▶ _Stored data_
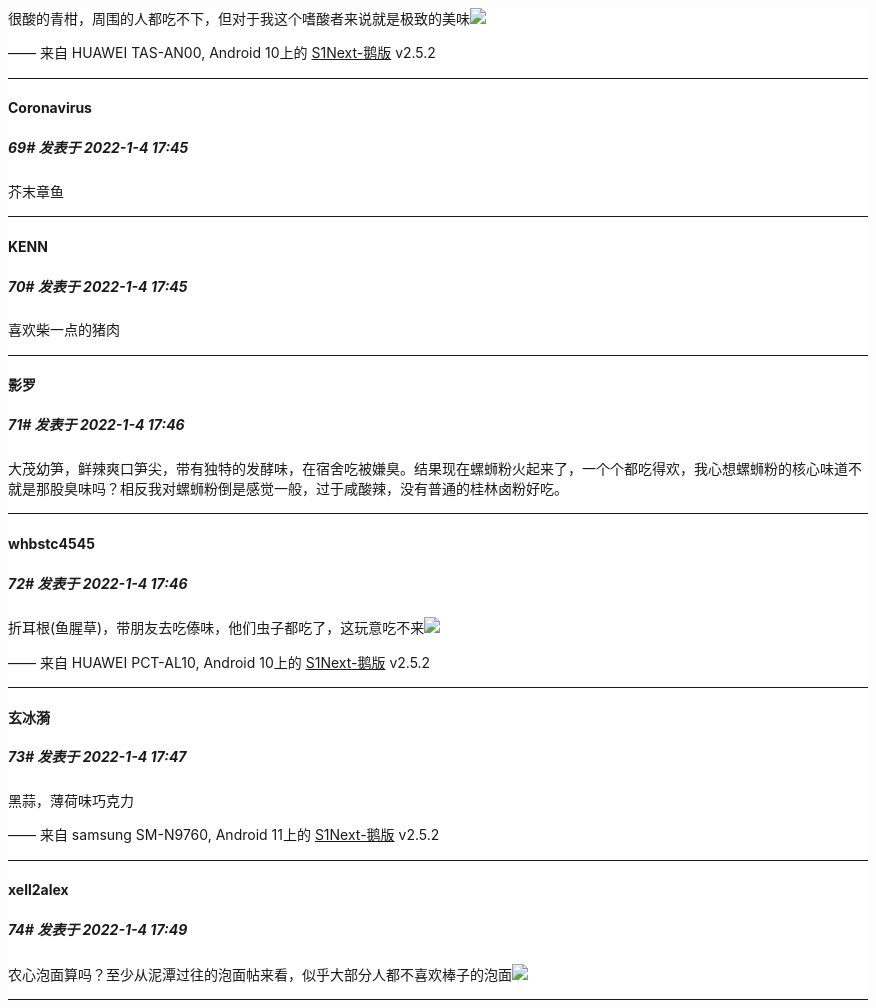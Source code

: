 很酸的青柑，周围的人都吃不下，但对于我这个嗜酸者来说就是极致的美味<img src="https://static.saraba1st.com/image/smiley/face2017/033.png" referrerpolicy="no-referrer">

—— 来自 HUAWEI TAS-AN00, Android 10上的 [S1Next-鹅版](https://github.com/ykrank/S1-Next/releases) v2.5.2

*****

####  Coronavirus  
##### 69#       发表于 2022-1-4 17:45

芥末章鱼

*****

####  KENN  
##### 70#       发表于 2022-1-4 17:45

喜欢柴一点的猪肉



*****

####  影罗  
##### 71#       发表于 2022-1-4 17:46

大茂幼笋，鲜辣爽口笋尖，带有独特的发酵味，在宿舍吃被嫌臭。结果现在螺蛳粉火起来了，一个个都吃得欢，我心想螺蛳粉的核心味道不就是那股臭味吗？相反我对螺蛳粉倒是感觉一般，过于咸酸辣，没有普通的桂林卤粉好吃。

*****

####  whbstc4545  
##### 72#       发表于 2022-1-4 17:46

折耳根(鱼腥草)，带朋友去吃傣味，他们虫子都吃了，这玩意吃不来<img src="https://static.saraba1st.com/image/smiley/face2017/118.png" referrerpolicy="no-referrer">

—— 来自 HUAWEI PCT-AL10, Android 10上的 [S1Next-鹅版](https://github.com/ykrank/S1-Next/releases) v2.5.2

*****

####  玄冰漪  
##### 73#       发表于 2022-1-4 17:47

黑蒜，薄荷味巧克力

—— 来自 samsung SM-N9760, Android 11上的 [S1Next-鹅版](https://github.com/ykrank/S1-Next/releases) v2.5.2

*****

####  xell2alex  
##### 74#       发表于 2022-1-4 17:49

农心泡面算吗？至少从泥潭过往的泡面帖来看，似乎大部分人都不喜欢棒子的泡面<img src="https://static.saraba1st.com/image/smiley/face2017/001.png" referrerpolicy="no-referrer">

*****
---
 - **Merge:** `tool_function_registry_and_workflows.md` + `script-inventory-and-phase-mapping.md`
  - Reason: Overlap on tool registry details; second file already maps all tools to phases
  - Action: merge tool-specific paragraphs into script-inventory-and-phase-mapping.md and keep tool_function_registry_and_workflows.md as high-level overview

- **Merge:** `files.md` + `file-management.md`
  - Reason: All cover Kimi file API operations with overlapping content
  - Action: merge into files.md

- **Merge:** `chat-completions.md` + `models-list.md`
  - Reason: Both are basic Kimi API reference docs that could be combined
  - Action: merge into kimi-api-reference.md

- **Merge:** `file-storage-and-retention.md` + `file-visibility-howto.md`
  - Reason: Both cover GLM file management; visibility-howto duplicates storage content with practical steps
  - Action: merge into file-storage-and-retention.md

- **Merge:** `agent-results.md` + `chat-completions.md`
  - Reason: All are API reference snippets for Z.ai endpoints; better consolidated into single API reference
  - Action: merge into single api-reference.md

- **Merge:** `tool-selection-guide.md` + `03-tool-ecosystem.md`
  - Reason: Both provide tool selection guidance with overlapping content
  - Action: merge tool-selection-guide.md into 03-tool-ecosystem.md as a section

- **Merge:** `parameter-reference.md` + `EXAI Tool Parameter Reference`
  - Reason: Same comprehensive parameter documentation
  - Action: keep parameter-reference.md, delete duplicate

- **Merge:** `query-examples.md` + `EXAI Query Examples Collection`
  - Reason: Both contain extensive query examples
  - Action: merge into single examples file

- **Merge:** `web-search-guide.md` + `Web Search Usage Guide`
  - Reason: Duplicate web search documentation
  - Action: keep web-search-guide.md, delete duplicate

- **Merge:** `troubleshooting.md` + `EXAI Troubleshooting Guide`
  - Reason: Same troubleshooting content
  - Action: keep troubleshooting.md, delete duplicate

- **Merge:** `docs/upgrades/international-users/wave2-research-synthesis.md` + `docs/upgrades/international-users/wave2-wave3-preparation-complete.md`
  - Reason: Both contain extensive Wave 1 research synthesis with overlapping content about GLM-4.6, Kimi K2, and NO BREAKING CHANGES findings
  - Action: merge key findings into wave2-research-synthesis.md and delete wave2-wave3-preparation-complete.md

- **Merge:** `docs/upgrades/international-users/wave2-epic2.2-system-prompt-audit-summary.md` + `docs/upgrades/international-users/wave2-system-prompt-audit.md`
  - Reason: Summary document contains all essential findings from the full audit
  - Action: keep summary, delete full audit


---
* * *
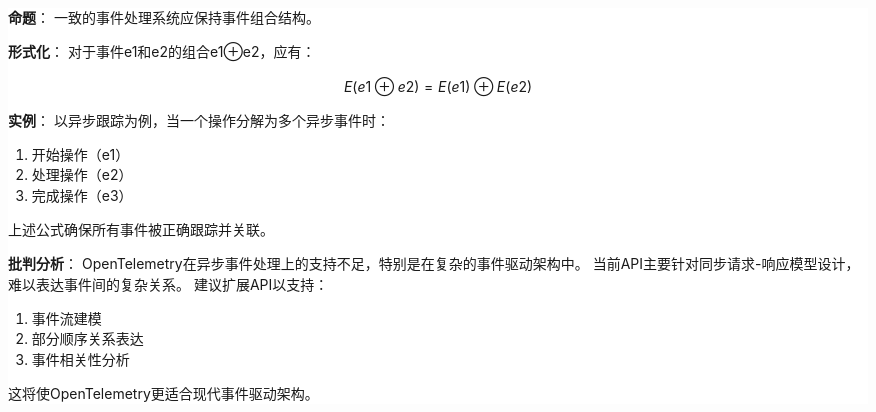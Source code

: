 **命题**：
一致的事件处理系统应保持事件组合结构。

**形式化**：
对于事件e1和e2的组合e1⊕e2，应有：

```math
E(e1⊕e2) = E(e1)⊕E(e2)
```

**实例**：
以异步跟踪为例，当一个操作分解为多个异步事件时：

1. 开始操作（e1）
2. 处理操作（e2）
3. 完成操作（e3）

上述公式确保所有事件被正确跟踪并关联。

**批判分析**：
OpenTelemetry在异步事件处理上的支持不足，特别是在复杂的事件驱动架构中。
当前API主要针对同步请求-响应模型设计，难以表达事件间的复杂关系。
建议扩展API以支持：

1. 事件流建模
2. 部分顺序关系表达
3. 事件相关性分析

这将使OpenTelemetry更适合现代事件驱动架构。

▶ _The task_
Using the entries above, state the number of lines that include "audit". Add nothing else.

▶ _Task output_
3